>>>>>

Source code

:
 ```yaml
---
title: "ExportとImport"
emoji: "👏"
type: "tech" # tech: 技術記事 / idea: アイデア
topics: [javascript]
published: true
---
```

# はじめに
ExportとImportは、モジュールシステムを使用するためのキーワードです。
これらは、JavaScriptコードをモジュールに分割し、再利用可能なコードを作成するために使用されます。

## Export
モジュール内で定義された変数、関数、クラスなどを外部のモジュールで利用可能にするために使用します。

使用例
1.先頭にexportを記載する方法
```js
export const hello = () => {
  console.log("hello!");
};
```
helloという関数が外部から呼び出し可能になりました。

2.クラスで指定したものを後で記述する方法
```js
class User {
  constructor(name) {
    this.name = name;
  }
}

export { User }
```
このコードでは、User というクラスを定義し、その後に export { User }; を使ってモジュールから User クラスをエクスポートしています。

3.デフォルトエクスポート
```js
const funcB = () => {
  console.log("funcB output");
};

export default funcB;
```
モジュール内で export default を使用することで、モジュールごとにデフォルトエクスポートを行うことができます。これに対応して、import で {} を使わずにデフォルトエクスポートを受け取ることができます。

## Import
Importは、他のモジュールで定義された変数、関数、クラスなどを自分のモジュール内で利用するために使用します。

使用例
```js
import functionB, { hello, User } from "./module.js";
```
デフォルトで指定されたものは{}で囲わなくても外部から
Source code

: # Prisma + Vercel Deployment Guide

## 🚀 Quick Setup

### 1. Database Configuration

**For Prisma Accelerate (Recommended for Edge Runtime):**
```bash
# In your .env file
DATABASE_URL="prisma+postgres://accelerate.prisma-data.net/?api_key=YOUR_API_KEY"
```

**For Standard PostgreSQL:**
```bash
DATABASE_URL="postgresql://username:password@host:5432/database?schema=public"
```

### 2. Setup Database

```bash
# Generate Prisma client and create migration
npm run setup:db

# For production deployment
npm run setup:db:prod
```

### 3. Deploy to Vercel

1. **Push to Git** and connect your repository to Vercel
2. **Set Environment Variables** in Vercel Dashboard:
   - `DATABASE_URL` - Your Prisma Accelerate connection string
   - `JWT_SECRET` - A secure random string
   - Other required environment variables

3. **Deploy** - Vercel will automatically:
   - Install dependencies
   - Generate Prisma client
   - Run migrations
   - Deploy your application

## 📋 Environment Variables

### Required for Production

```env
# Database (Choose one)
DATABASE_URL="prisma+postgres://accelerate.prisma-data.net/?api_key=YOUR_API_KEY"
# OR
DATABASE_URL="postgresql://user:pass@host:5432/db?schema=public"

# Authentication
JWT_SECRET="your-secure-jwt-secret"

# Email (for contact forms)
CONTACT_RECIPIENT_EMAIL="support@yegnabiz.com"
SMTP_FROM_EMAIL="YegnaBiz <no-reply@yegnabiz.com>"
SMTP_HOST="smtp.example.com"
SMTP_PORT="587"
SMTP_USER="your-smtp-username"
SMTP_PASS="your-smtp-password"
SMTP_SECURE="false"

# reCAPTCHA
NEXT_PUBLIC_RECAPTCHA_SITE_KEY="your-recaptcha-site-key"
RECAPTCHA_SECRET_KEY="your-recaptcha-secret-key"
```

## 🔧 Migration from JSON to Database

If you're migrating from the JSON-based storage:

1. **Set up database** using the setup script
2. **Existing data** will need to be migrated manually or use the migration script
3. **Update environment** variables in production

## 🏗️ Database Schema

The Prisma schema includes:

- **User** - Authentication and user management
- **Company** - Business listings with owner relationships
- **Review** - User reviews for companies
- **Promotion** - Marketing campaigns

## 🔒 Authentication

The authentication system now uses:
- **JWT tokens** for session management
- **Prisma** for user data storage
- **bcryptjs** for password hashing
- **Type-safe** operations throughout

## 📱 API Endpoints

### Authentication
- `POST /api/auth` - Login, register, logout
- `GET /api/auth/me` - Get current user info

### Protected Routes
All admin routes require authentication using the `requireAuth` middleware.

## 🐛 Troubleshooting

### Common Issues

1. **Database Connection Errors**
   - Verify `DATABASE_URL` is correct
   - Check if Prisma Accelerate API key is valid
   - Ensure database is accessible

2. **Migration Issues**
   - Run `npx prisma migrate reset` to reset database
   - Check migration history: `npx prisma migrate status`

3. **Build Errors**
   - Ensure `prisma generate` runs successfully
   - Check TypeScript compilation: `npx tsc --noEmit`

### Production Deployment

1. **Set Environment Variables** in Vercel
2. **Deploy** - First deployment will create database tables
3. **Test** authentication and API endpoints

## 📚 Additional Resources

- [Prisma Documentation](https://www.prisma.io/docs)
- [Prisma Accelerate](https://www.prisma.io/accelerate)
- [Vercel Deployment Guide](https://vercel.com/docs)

<<<<<

## [ACTIVITY]
Using the entries above, state how many lines contain the string "client"; the number is all that is needed.

## [EXERCISE SOLUTION]
2